Secondary Annotation

One of the aspects of “The Yellow Wallpaper” that makes the story so intriguing is the setting of the book. Many examples symbolism can be found in Gilman’s book that help cement the narrator’s distress into the minds of her readers. One of these examples is the wallpaper itself. It provides a tangible expression of the narrator’s mind as she finds herself in a marriage built off of gaslighting and submission.
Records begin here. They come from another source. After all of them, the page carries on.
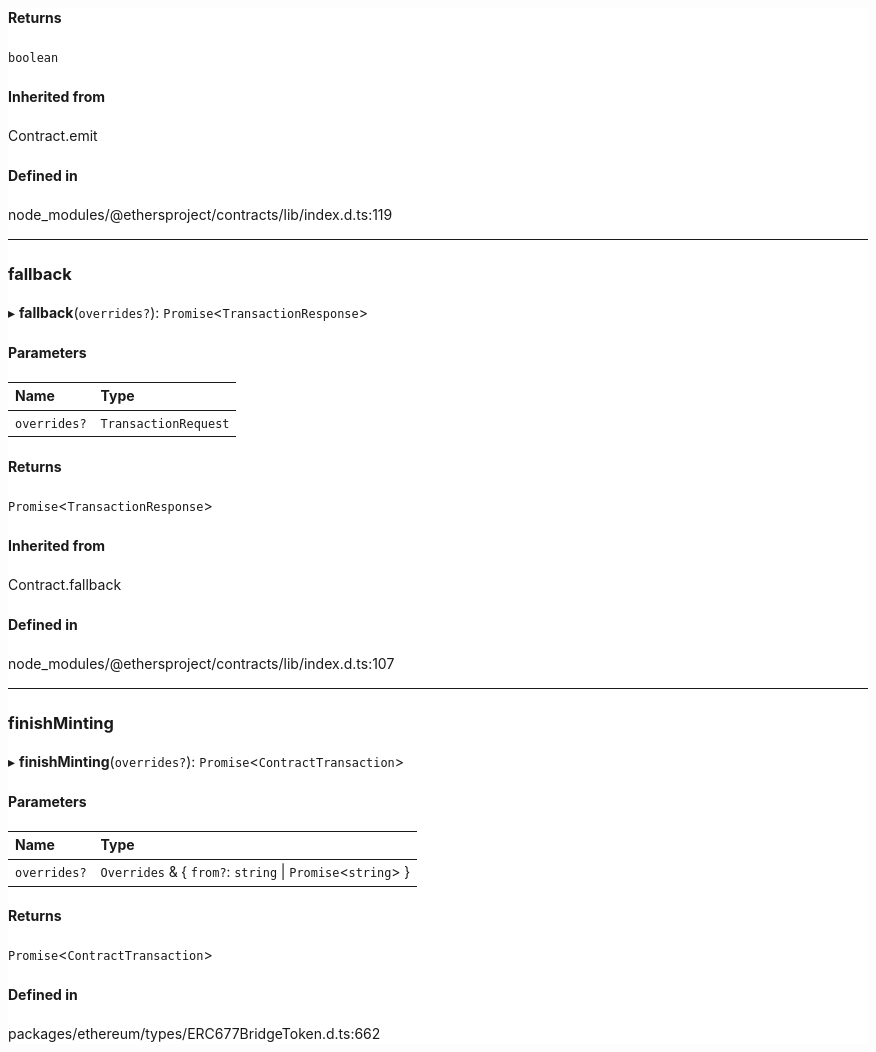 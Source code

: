 #### Returns

`boolean`

#### Inherited from

Contract.emit

#### Defined in

node_modules/@ethersproject/contracts/lib/index.d.ts:119

___

### fallback

▸ **fallback**(`overrides?`): `Promise`<`TransactionResponse`\>

#### Parameters

| Name | Type |
| :------ | :------ |
| `overrides?` | `TransactionRequest` |

#### Returns

`Promise`<`TransactionResponse`\>

#### Inherited from

Contract.fallback

#### Defined in

node_modules/@ethersproject/contracts/lib/index.d.ts:107

___

### finishMinting

▸ **finishMinting**(`overrides?`): `Promise`<`ContractTransaction`\>

#### Parameters

| Name | Type |
| :------ | :------ |
| `overrides?` | `Overrides` & { `from?`: `string` \| `Promise`<`string`\>  } |

#### Returns

`Promise`<`ContractTransaction`\>

#### Defined in

packages/ethereum/types/ERC677BridgeToken.d.ts:662
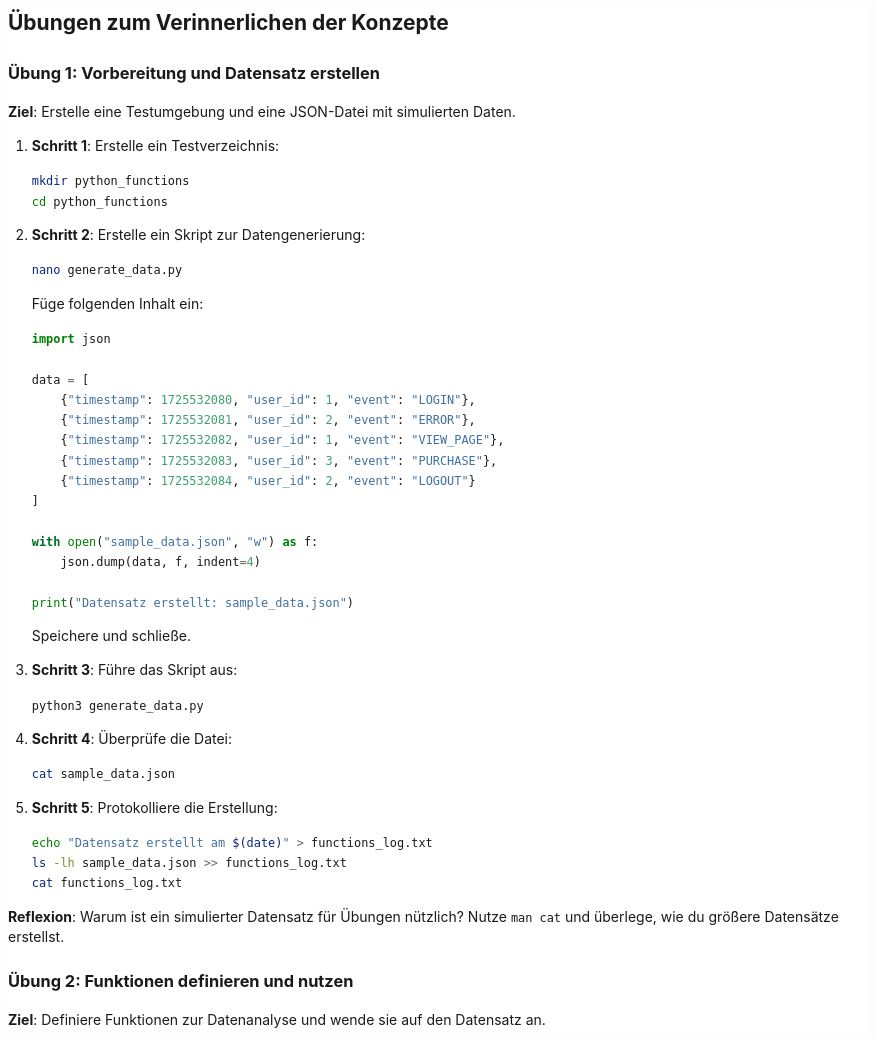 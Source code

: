 ## Übungen zum Verinnerlichen der Konzepte

### Übung 1: Vorbereitung und Datensatz erstellen
**Ziel**: Erstelle eine Testumgebung und eine JSON-Datei mit simulierten Daten.

1. **Schritt 1**: Erstelle ein Testverzeichnis:
   ```bash
   mkdir python_functions
   cd python_functions
   ```

2. **Schritt 2**: Erstelle ein Skript zur Datengenerierung:
   ```bash
   nano generate_data.py
   ```
   Füge folgenden Inhalt ein:
   ```python
   import json

   data = [
       {"timestamp": 1725532080, "user_id": 1, "event": "LOGIN"},
       {"timestamp": 1725532081, "user_id": 2, "event": "ERROR"},
       {"timestamp": 1725532082, "user_id": 1, "event": "VIEW_PAGE"},
       {"timestamp": 1725532083, "user_id": 3, "event": "PURCHASE"},
       {"timestamp": 1725532084, "user_id": 2, "event": "LOGOUT"}
   ]

   with open("sample_data.json", "w") as f:
       json.dump(data, f, indent=4)

   print("Datensatz erstellt: sample_data.json")
   ```
   Speichere und schließe.

3. **Schritt 3**: Führe das Skript aus:
   ```bash
   python3 generate_data.py
   ```

4. **Schritt 4**: Überprüfe die Datei:
   ```bash
   cat sample_data.json
   ```

5. **Schritt 5**: Protokolliere die Erstellung:
   ```bash
   echo "Datensatz erstellt am $(date)" > functions_log.txt
   ls -lh sample_data.json >> functions_log.txt
   cat functions_log.txt
   ```

**Reflexion**: Warum ist ein simulierter Datensatz für Übungen nützlich? Nutze `man cat` und überlege, wie du größere Datensätze erstellst.

### Übung 2: Funktionen definieren und nutzen
**Ziel**: Definiere Funktionen zur Datenanalyse und wende sie auf den Datensatz an.
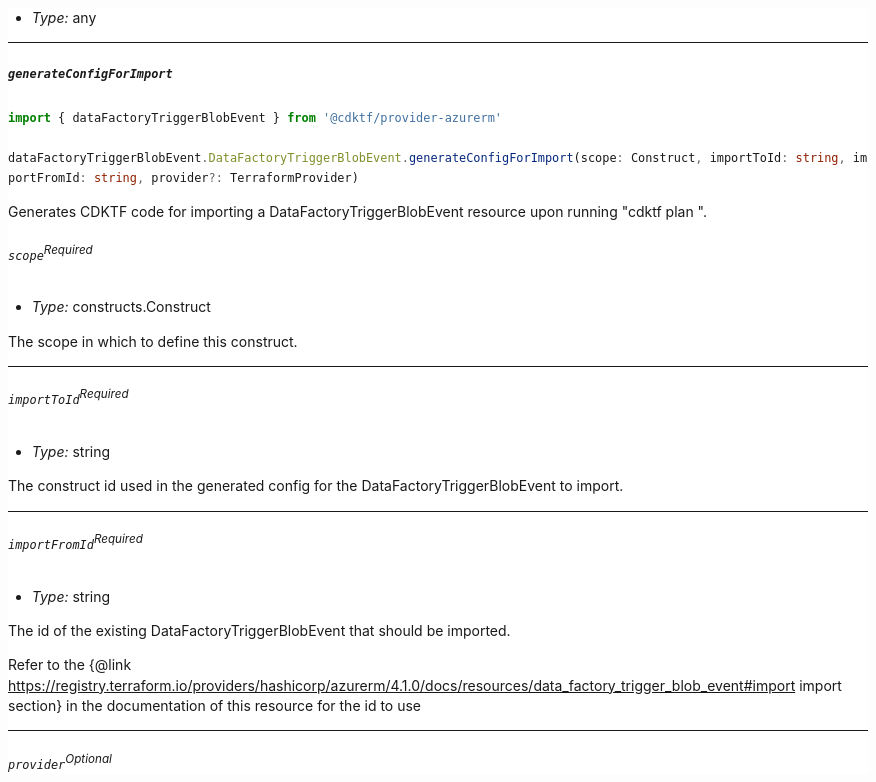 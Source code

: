- *Type:* any

---

##### `generateConfigForImport` <a name="generateConfigForImport" id="@cdktf/provider-azurerm.dataFactoryTriggerBlobEvent.DataFactoryTriggerBlobEvent.generateConfigForImport"></a>

```typescript
import { dataFactoryTriggerBlobEvent } from '@cdktf/provider-azurerm'

dataFactoryTriggerBlobEvent.DataFactoryTriggerBlobEvent.generateConfigForImport(scope: Construct, importToId: string, importFromId: string, provider?: TerraformProvider)
```

Generates CDKTF code for importing a DataFactoryTriggerBlobEvent resource upon running "cdktf plan <stack-name>".

###### `scope`<sup>Required</sup> <a name="scope" id="@cdktf/provider-azurerm.dataFactoryTriggerBlobEvent.DataFactoryTriggerBlobEvent.generateConfigForImport.parameter.scope"></a>

- *Type:* constructs.Construct

The scope in which to define this construct.

---

###### `importToId`<sup>Required</sup> <a name="importToId" id="@cdktf/provider-azurerm.dataFactoryTriggerBlobEvent.DataFactoryTriggerBlobEvent.generateConfigForImport.parameter.importToId"></a>

- *Type:* string

The construct id used in the generated config for the DataFactoryTriggerBlobEvent to import.

---

###### `importFromId`<sup>Required</sup> <a name="importFromId" id="@cdktf/provider-azurerm.dataFactoryTriggerBlobEvent.DataFactoryTriggerBlobEvent.generateConfigForImport.parameter.importFromId"></a>

- *Type:* string

The id of the existing DataFactoryTriggerBlobEvent that should be imported.

Refer to the {@link https://registry.terraform.io/providers/hashicorp/azurerm/4.1.0/docs/resources/data_factory_trigger_blob_event#import import section} in the documentation of this resource for the id to use

---

###### `provider`<sup>Optional</sup> <a name="provider" id="@cdktf/provider-azurerm.dataFactoryTriggerBlobEvent.DataFactoryTriggerBlobEvent.generateConfigForImport.parameter.provider"></a>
On page 6, the narrator describes the pattern of the wallpaper right after describing how her husband, John, threatens to send her to Weir Mitchell, “I start, we’ll say, at the bottom, down in the corner over there where it has not been touched, and I determine for the thousandth time that I will follow that pointless pattern to some sort of a conclusion.” If we are to analyze this quote, you may find that the narrator is using the wallpaper to project how she is feeling in this loveless marriage. In her literary critique, Joyce Dyer discusses the significance of symbolism specifically in “A Shameful Affair”. The farmhouse in this story acts as a setting to which great turmoil takes place in the story. Similarly, Gilman also takes this route by making her setting act as a tangible way of expressing the intenseness taking place in the story. He threatened to send her away a few sentences before she writes this quote, which in turn, could mean that she is using the wallpaper as a way of escaping him. Through the wallpaper, she is looking for a way out of the house and from John.